一方でコンビニとホームセンターは売り上げと営業利益の成長が鈍化傾向にあります。スーパー・GMSは微増、ドラッグストアは売り上げの成長率よりも営業利益の成長率が低いため、出店攻勢などの費用によって収益性は鈍化傾向です。
さらに次のグラフは業態別の営業利益率比較です。フランチャイズ店舗からのロイヤリティモデルであるコンビニの収益性は依然高く、SPA型のファーストリテイリングのような高収益企業がけん引するアパレル専門店(12.9%)、百貨店(10.7%)と続きます。
こうした傾向の中で、小売業が今後さらに増収増益を実現するために必要な施策とは何でしょうか。筆者なりにまとめると、次のような流れになります。

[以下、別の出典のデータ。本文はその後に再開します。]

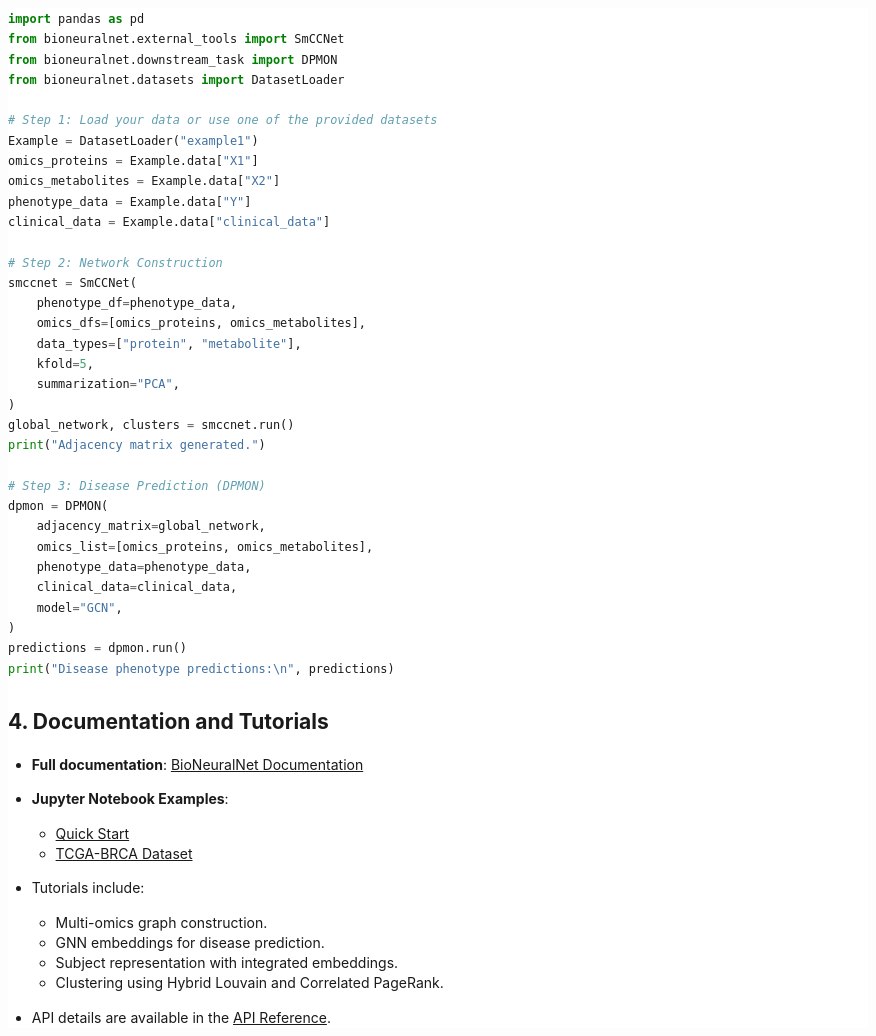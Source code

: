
 ```python
import pandas as pd
from bioneuralnet.external_tools import SmCCNet
from bioneuralnet.downstream_task import DPMON
from bioneuralnet.datasets import DatasetLoader

# Step 1: Load your data or use one of the provided datasets
Example = DatasetLoader("example1")
omics_proteins = Example.data["X1"]
omics_metabolites = Example.data["X2"]
phenotype_data = Example.data["Y"]
clinical_data = Example.data["clinical_data"]

# Step 2: Network Construction
smccnet = SmCCNet(
    phenotype_df=phenotype_data,
    omics_dfs=[omics_proteins, omics_metabolites],
    data_types=["protein", "metabolite"],
    kfold=5,
    summarization="PCA",
)
global_network, clusters = smccnet.run()
print("Adjacency matrix generated.")

# Step 3: Disease Prediction (DPMON)
dpmon = DPMON(
    adjacency_matrix=global_network,
    omics_list=[omics_proteins, omics_metabolites],
    phenotype_data=phenotype_data,
    clinical_data=clinical_data,
    model="GCN",
)
predictions = dpmon.run()
print("Disease phenotype predictions:\n", predictions)
```

## 4. Documentation and Tutorials

- **Full documentation**: [BioNeuralNet Documentation](https://bioneuralnet.readthedocs.io/en/latest/)

- **Jupyter Notebook Examples**:
  - [Quick Start](https://bioneuralnet.readthedocs.io/en/latest/Quick_Start.html)
  - [TCGA-BRCA Dataset](https://bioneuralnet.readthedocs.io/en/latest/TCGA-BRCA_Dataset.html)

- Tutorials include:
  - Multi-omics graph construction.
  - GNN embeddings for disease prediction.
  - Subject representation with integrated embeddings.
  - Clustering using Hybrid Louvain and Correlated PageRank.
- API details are available in the [API Reference](https://bioneuralnet.readthedocs.io/en/latest/api.html).
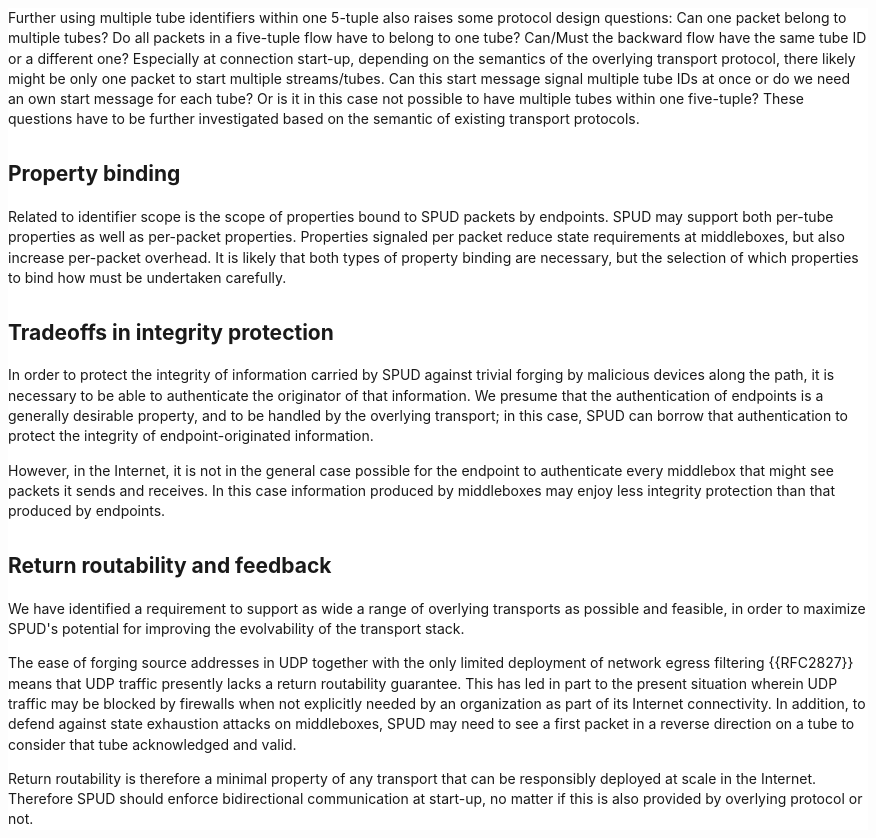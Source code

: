 Further using multiple tube identifiers within one 5-tuple also raises some 
protocol design questions: Can one packet belong to multiple tubes? Do all packets
in a five-tuple flow have to belong to one tube? Can/Must the backward flow have the
same tube ID or a different one? Especially at connection start-up, depending on 
the semantics of the overlying transport protocol, there likely might be only one 
packet to start multiple streams/tubes. Can this start message signal multiple 
tube IDs at once or do we need an own start message for each tube? Or is it in
this case not possible to have multiple tubes within one five-tuple? These 
questions have to be further investigated based on the semantic of existing
transport protocols.

## Property binding

Related to identifier scope is the scope of properties bound to SPUD packets
by endpoints. SPUD may support both per-tube properties as well as per-packet
properties. Properties signaled per packet reduce state requirements at
middleboxes, but also increase per-packet overhead. It is likely that both
types of property binding are necessary, but the selection of which properties
to bind how must be undertaken carefully.

## Tradeoffs in integrity protection

In order to protect the integrity of information carried by SPUD against
trivial forging by malicious devices along the path, it is necessary to be
able to authenticate the originator of that information. We presume that the
authentication of endpoints is a generally desirable property, and to be
handled by the overlying transport; in this case, SPUD can borrow that
authentication to protect the integrity of endpoint-originated information.

However, in the Internet, it is not in the general case possible for the
endpoint to authenticate every middlebox that might see packets it sends and
receives. In this case information produced by middleboxes may enjoy less
integrity protection than that produced by endpoints.

## Return routability and feedback

We have identified a requirement to support as wide a range of overlying
transports as possible and feasible, in order to maximize SPUD's potential for
improving the evolvability of the transport stack. 

The ease of forging source addresses in UDP together with the only limited
deployment of network egress filtering {{RFC2827}} means that UDP traffic
presently lacks a return routability guarantee. This has led in part to the
present situation wherein UDP traffic may be blocked by firewalls when not
explicitly needed by an organization as part of its Internet connectivity. In
addition, to defend against state exhaustion attacks on middleboxes, SPUD may
need to see a first packet in a reverse direction on a tube to consider that
tube acknowledged and valid.

Return routability is therefore a minimal property of any transport that can
be responsibly deployed at scale in the Internet. Therefore SPUD should enforce 
bidirectional communication at start-up, no matter if this is also provided by 
overlying protocol or not.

「出店で大きな売り上げをつくることは難しい、つまり既存店の売り上げを上げていかなくてはならない。しかし人口減少、店舗が飽和している中で既存店の売り上げを飛躍的に拡大することは難しい。原価や物流費が高騰する中、賃金上昇は追い付いておらず、値上げをすると一定量の顧客離反、売上減が発生することは立証済み。よって低価格路線は維持していく必要がある。かといって自社の利益が減ってしまっては成り立たない。ということは利益率の良い商品を購入してもらう必要性がある」
利益率の良い商品として真っ先に挙がるのがPB(プライベートブランド)ということになり、したがって各社はPBの売上拡大に積極的に取り組んでいます。しかしこれは今に始まったことではなく、長年試行錯誤を繰り返してきた歴史があります。